TL;DR: The growing media coverage on the present and future of the planet, coupled with the skyrocketing number of climate change-related disasters, is a recipe for eco-anxiety.
How to Cope with Eco-Anxiety
Simply feeling as though you can’t make a difference in stopping climate change can prompt eco-anxiety, which can lead to feelings of loss, helplessness, and frustration, according to the APA. But doing everything you personally can to improve the planet — regardless of how big or small the effort — can help you cope, says Lowe. Try taking up recycling or composting to reduce the waste you create or adopting a plant-based eating style (eg the planetary health diet) to minimise your carbon footprint, she suggests. Better yet, make your activism a collective effort. “Find a community of others who have the same concerns and work together to make a change,” says Lowe. “I think that is probably more effective in helping foster the bigger changes that are really needed to offset climate change…[and] we know that social support is so important for mental health.”
Practising self-care — whether it be exercise, meditation, or spending time with friends — can also help keep your stress levels in check, and don’t be afraid to turn off your phone and disengage from the disheartening media coverage. “We don’t want to keep our heads in the sand, but I think there is a difference between reading articles from trusted sources and doomscrolling, as to say so reading the same story on several different sites and looking at graphic images repeatedly,” she explains. One reason: People who spend more time consuming media related to disasters, particularly on television, tend to have worse mental health outcomes in their aftermath, says Lowe.
Of course, you don’t have to cope with your eco-anxiety alone. As a clinical psychologist, Lowe says she’s a big proponent of seeking mental health services if you have any concerns — even if it’s just for one session. More specifically, if you feel significantly distressed, anxious, or sad more often than not, are suffering from sleep troubles and appetite changes, have difficulty functioning at work or school, or your friends and family have expressed worry, you may want to chat with a professional.

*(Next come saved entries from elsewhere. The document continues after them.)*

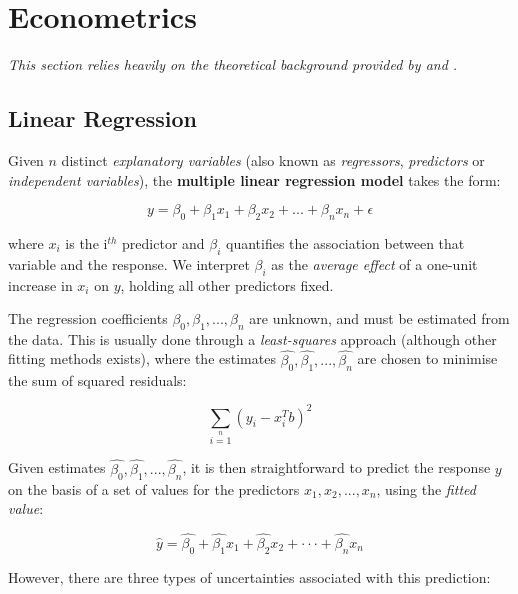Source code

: \section{Econometrics}
\textit{This section relies heavily on the theoretical background provided by \cite{wooldridge} and \cite{introR}.}


\subsection{Linear Regression}
Given $n$ distinct \textit{explanatory variables} (also known as \textit{regressors}, \textit{predictors} or \textit{independent variables}), the \textbf{multiple linear regression model} takes the form:

\begin{equation}
    y = \beta_0 + \beta_1 x_1 + \beta_2 x_2 + ... + \beta_n x_n + \epsilon
\end{equation}

where $x_i$ is the i$^{th}$ predictor and $\beta_i$ quantifies the association between that variable and the response. We interpret $\beta_i$ as the \textit{average effect} of a one-unit increase in $x_i$ on $y$, holding all other predictors fixed.

The regression coefficients $\beta_0, \beta_1, ..., \beta_n$ are unknown, and must be estimated from the data. This is usually done through a \textit{least-squares} approach (although other fitting methods exists), where the estimates $\hat{\beta_0}, \hat{\beta_1}, ..., \hat{\beta_n}$ are chosen to minimise the sum of squared residuals:

\begin{equation}
    \sum\limits_{i=1}\limits^n (y_i - x_i ^T b)^2
\end{equation}

Given estimates $\hat{\beta_0}, \hat{\beta_1}, ..., \hat{\beta_n}$, it is then straightforward to predict the response $y$ on the basis of a set of values for the predictors $x_1, x_2, ..., x_n$, using the \textit{fitted value}:

\begin{equation}
    \hat{y} = \hat{\beta_0} + \hat{\beta_1} x_1 + \hat{\beta_2} x_2 + ··· + \hat{\beta_n} x_n
\end{equation}

However, there are three types of uncertainties associated with this prediction:

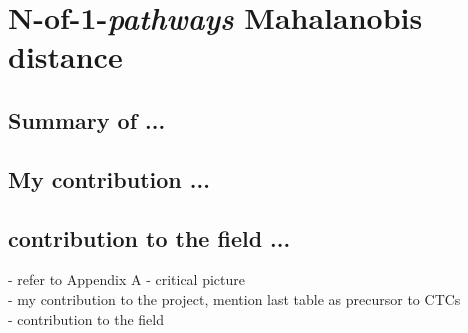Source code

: \chapter{N-of-1-\emph{pathways} Mahalanobis distance} \label{Chap:md}


\section{Summary of ...} \label{sec:mdsummary}

\section{My contribution ...} \label{sec:mdstudent}

\section{contribution to the field ...} \label{sec:mdcontr}

- refer to Appendix A
- critical picture\\
- my contribution to the project, mention last table as precursor to CTCs\\ 
- contribution to the field\\

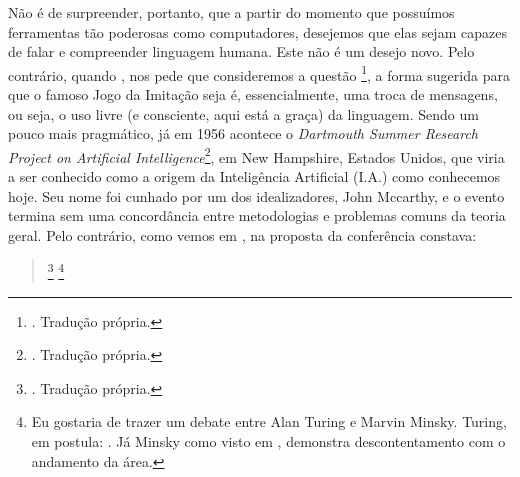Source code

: Não é de surpreender, portanto, que a partir do momento que possuímos ferramentas tão poderosas como computadores, desejemos que elas sejam capazes de falar e compreender linguagem humana. Este não é um desejo novo. Pelo contrário, quando , nos pede que consideremos a questão \footnote{. Tradução própria.}, a forma sugerida para que o famoso Jogo da Imitação seja  é, essencialmente, uma troca de mensagens, ou seja, o uso livre (e consciente, aqui está a graça) da linguagem. Sendo um pouco mais pragmático, já em 1956 acontece o \textit{Dartmouth Summer Research Project on Artificial Intelligence}\footnote{. Tradução própria.}, em New Hampshire, Estados Unidos, que viria a ser conhecido como a origem da Inteligência Artificial (I.A.) como conhecemos hoje. Seu nome foi cunhado por um dos idealizadores, John Mccarthy, e o evento termina sem uma concordância entre metodologias e problemas comuns da teoria geral. Pelo contrário, como vemos em , na proposta da conferência constava:
\begin{quote}
    \footnote{. Tradução própria.}
    \footnote{Eu gostaria de trazer um debate entre Alan Turing e Marvin Minsky. Turing, em  postula: . Já Minsky como visto em , demonstra descontentamento com o andamento da área. }
\end{quote}


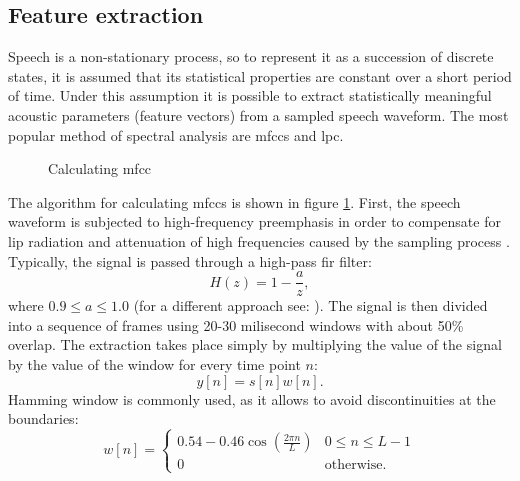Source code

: \subsection{Feature extraction}
\label{subsection:features}
Speech is a non-stationary process, so to represent it as a succession of discrete states, it is assumed that its statistical properties are constant over a short period of time. Under this assumption it is possible to extract statistically meaningful acoustic parameters (feature vectors) from a sampled speech waveform. The most popular method of spectral analysis are \glspl{mfcc} and \gls{lpc}.

\begin{figure}[!ht]
  \centering
    \caption{Calculating \gls{mfcc}}
    \label{figure:mfcc}
\end{figure}
The algorithm for calculating \glspl{mfcc} is shown in figure \ref{figure:mfcc}. First, the speech waveform is subjected to high-frequency preemphasis in order to compensate for lip radiation and attenuation of high frequencies caused by the sampling process \cite{singh2012preprocessing}. Typically, the signal is passed through a high-pass \gls{fir} filter:
\begin{equation}
H(z)=1-\frac{a}{z},
\end{equation}
where $0.9 \leq a \leq 1.0$ (for a different approach see: \cite{nossair1995signal}). The signal is then divided into a sequence of frames using 20-30 milisecond windows with about 50\% overlap. The extraction takes place simply by multiplying the value of the signal by the value of the window for every time point $n$:
\begin{equation}
  y[n]=s[n]w[n].
\end{equation}
Hamming window is commonly used, as it allows to avoid discontinuities at the boundaries:
\begin{equation}
\label{equation:hamming}
  w[n]=
  \begin{cases}
    0.54-0.46\cos(\frac{2 \pi n}{L}) & 0 \leq n \leq L-1 \\
    0                               & \text{otherwise.}
  \end{cases}
\end{equation}

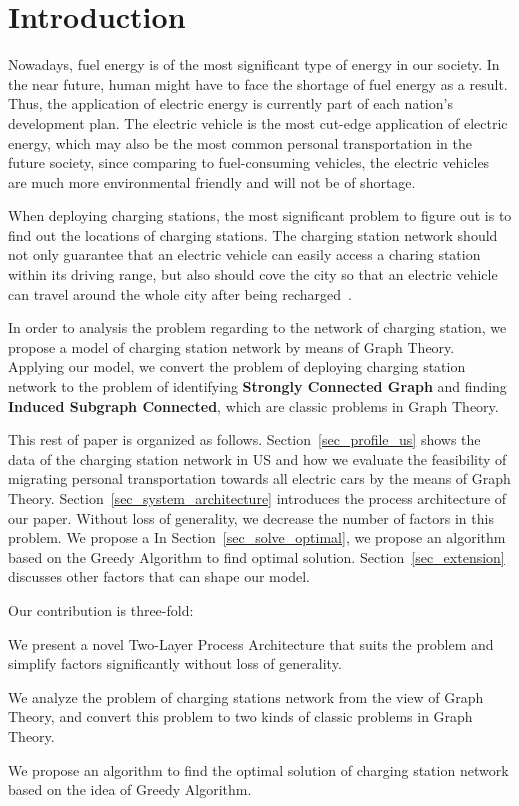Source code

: \section{Introduction}
\label{sec_introduction}
Nowadays, fuel energy is of the most significant type of energy in our society.
In the near future, human might have to face the shortage of fuel energy as a result.
Thus, the application of electric energy is currently part of each nation's development plan.
The electric vehicle is the most cut-edge application of electric energy, which may also be the most common personal transportation in the future society,
since comparing to fuel-consuming vehicles, the electric vehicles are much more environmental friendly and will not be of shortage.

When deploying charging stations, the most significant problem to figure out is to find out the locations of charging stations.
The charging station network should not only guarantee that an electric vehicle can easily access a charing station within its driving range,
but also should cove the city so that an electric vehicle can travel around the whole city after being recharged~\cite{lam2013electric}.

In order to analysis the problem regarding to the network of charging station,
we propose a model of charging station network by means of Graph Theory.
Applying our model, we convert the problem of deploying charging station network to the problem of identifying \textbf{Strongly Connected Graph} and finding \textbf{Induced Subgraph Connected},
which are classic problems in Graph Theory.

This rest of paper is organized as follows.
Section~\ref{sec_profile_us} shows the data of the charging station network in US and how we evaluate the feasibility of migrating personal transportation towards all electric cars by the means of Graph Theory.
Section~\ref{sec_system_architecture} introduces the process architecture of our paper.
Without loss of generality, we decrease the number of factors in this problem. We propose a
In Section~\ref{sec_solve_optimal}, we propose an algorithm based on the Greedy Algorithm to find optimal solution.
Section~\ref{sec_extension} discusses other factors that can shape our model.

Our contribution is three-fold:
\begin{contribution}
We present a novel Two-Layer Process Architecture that suits the problem and simplify factors significantly without loss of generality.
\end{contribution}
\begin{contribution}
We analyze the problem of charging stations network from the view of Graph Theory, and
convert this problem to two kinds of classic problems in Graph Theory.
\end{contribution}
\begin{contribution}
We propose an algorithm to find the optimal solution of charging station network based on the idea of Greedy Algorithm.
\end{contribution}

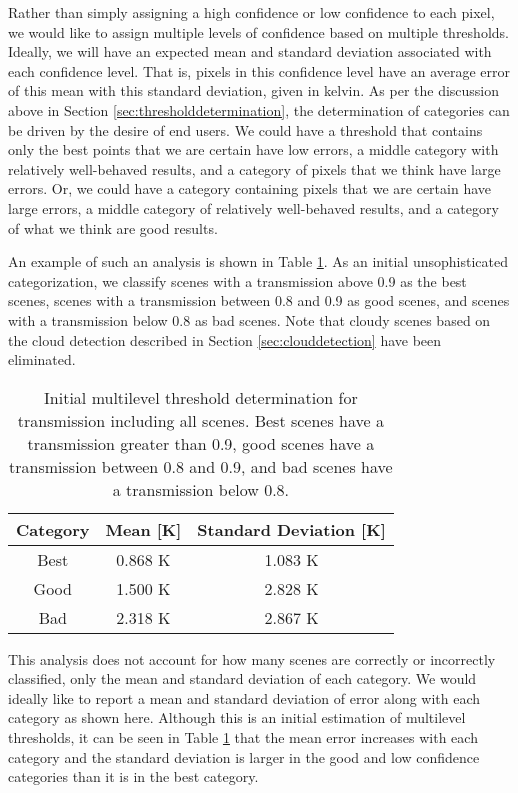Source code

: \documentclass{book}
\begin{document}
Rather than simply assigning a high confidence or low confidence to each pixel, we would like to assign multiple levels of confidence based on multiple thresholds.  Ideally, we will have an expected mean and standard deviation associated with each confidence level.  That is, pixels in this confidence level have an average error of this mean with this standard deviation, given in kelvin.  As per the discussion above in Section \ref{sec:thresholddetermination}, the determination of categories can be driven by the desire of end users.  We could have a threshold that contains only the best points that we are certain have low errors, a middle category with relatively well-behaved results, and a category of pixels that we think have large errors. Or, we could have a category containing pixels that we are certain have large errors, a middle category of relatively well-behaved results, and a category of what we think are good results.

An example of such an analysis is shown in Table \ref{tab:multilevelTransmission}.  As an initial unsophisticated categorization, we classify scenes with a transmission above 0.9 as the best scenes, scenes with a transmission between 0.8 and 0.9 as good scenes, and scenes with a transmission below 0.8 as bad scenes.  Note that cloudy scenes based on the cloud detection described in Section \ref{sec:clouddetection} have been eliminated.

\begin{table}[H]
\begin{center}
\begin{tabular}{|c | c | c |}
\hline
Category & Mean [K] & Standard Deviation [K] \\ \hline
Best & 0.868 K & 1.083 K \\ \hline
Good & 1.500 K & 2.828 K \\ \hline
Bad & 2.318 K & 2.867 K \\ \hline
\end{tabular}
\caption{Initial multilevel threshold determination for transmission including all scenes.  Best scenes have a transmission greater than 0.9, good scenes have a transmission between 0.8 and 0.9, and bad scenes have a transmission below 0.8.}
\label{tab:multilevelTransmission}
\end{center}
\end{table}

This analysis does not account for how many scenes are correctly or incorrectly classified, only the mean and standard deviation of each category.  We would ideally like to report a mean and standard deviation of error along with each category as shown here.  Although this is an initial estimation of multilevel thresholds, it can be seen in Table \ref{tab:multilevelTransmission} that the mean error increases with each category and the standard deviation is larger in the good and low confidence categories than it is in the best category.
\end{document}
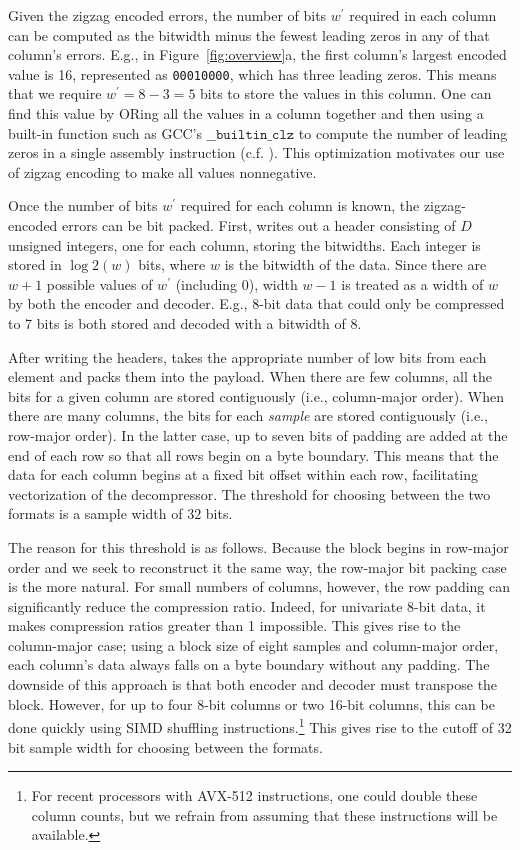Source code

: Given the zigzag encoded errors, the number of bits $w^\prime$ required in each column can be computed as the bitwidth minus the fewest leading zeros in any of that column's errors. E.g., in Figure~\ref{fig:overview}a, the first column's largest encoded value is 16, represented as \texttt{00010000}, which has three leading zeros. This means that we require $w^\prime = 8 - 3 = 5$ bits to store the values in this column. One can find this value by ORing all the values in a column together and then using a built-in function such as GCC's $\texttt{\_\_builtin\_clz}$ to compute the number of leading zeros in a single assembly instruction (c.f. \cite{fastpfor}). This optimization motivates our use of zigzag encoding to make all values nonnegative.

Once the number of bits $w^\prime$ required for each column is known, the zigzag-encoded errors can be bit packed. First, \minesp writes out a header consisting of $D$ unsigned integers, one for each column, storing the bitwidths. Each integer is stored in $\log2(w)$ bits, where $w$ is the bitwidth of the data. Since there are $w+1$ possible values of $w^\prime$ (including 0), width $w-1$ is treated as a width of $w$ by both the encoder and decoder. E.g., 8-bit data that could only be compressed to 7 bits is both stored and decoded with a bitwidth of 8.

After writing the headers, \minesp takes the appropriate number of low bits from each element and packs them into the payload. When there are few columns, all the bits for a given column are stored contiguously (i.e., column-major order). When there are many columns, the bits for each \textit{sample} are stored contiguously (i.e., row-major order). In the latter case, up to seven bits of padding are added at the end of each row so that all rows begin on a byte boundary. This means that the data for each column begins at a fixed bit offset within each row, facilitating vectorization of the decompressor. The threshold for choosing between the two formats is a sample width of $32$ bits.

The reason for this threshold is as follows. Because the block begins in row-major order and we seek to reconstruct it the same way, the row-major bit packing case is the more natural. For small numbers of columns, however, the row padding can significantly reduce the compression ratio. Indeed, for univariate 8-bit data, it makes compression ratios greater than 1 impossible. This gives rise to the column-major case; using a block size of eight samples and column-major order, each column's data always falls on a byte boundary without any padding. The downside of this approach is that both encoder and decoder must transpose the block. However, for up to four 8-bit columns or two 16-bit columns, this can be done quickly using SIMD shuffling instructions.\footnote{For recent processors with AVX-512 instructions, one could double these column counts, but we refrain from assuming that these instructions will be available.} This gives rise to the cutoff of 32 bit sample width for choosing between the formats.

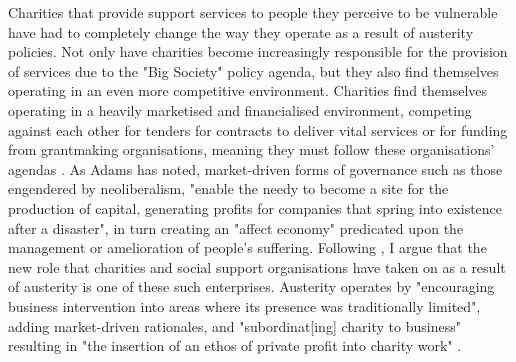 Charities that provide support services to people they perceive to be vulnerable have had to completely change the way they operate as a result of austerity policies. Not only have charities become increasingly responsible for the provision of services due to the "Big Society" policy agenda, but they also find themselves operating in an even more competitive environment. Charities find themselves operating in a heavily marketised and financialised environment, competing against each other for tenders for contracts to deliver vital services \citep{buckingham_capturing_2012} or for funding from grantmaking organisations, meaning they must follow these organisations' agendas \citep{clayton_distancing_2016}. As Adams \citeyearpar[p. 9]{adams_markets_2013} has noted, market-driven forms of governance such as those engendered by neoliberalism, "enable the needy to become a site for the production of capital, generating profits for companies that spring into existence after a disaster", in turn creating an "affect economy" predicated upon the management or amelioration of people's suffering. Following \citet{lord_profit_2018}, I argue that the new role that charities and social support organisations have taken on as a result of austerity is one of these such enterprises. Austerity operates by "encouraging business intervention into areas where its presence was traditionally limited", adding market-driven rationales, and "subordinat[ing] charity to business" resulting in "the insertion of an ethos of private profit into charity work" \citep[p. 5]{lord_profit_2018}.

And while there are plenty of qualified practitioners out there, a cognitive-behavioural therapist or mental health professional who specialises in mindfulness and acceptance can be particularly helpful when it comes to treating eco-anxiety, says Lowe. Cognitive-behavioural therapists, in particular, can use their knowledge of a patient’s thinking patterns (eg their tendency to over-worry or “catastrophise” a problem) to help ease their responses to climate change, according to the APA. “Sometimes when you see people for anxiety, the strategy is to have the person critically evaluate their thoughts and notice that maybe they’re overreacting,” explains Lowe. “But…these are real threats and real stressors, so try to connect with a provider who does validate and recognise that climate change is a concern.”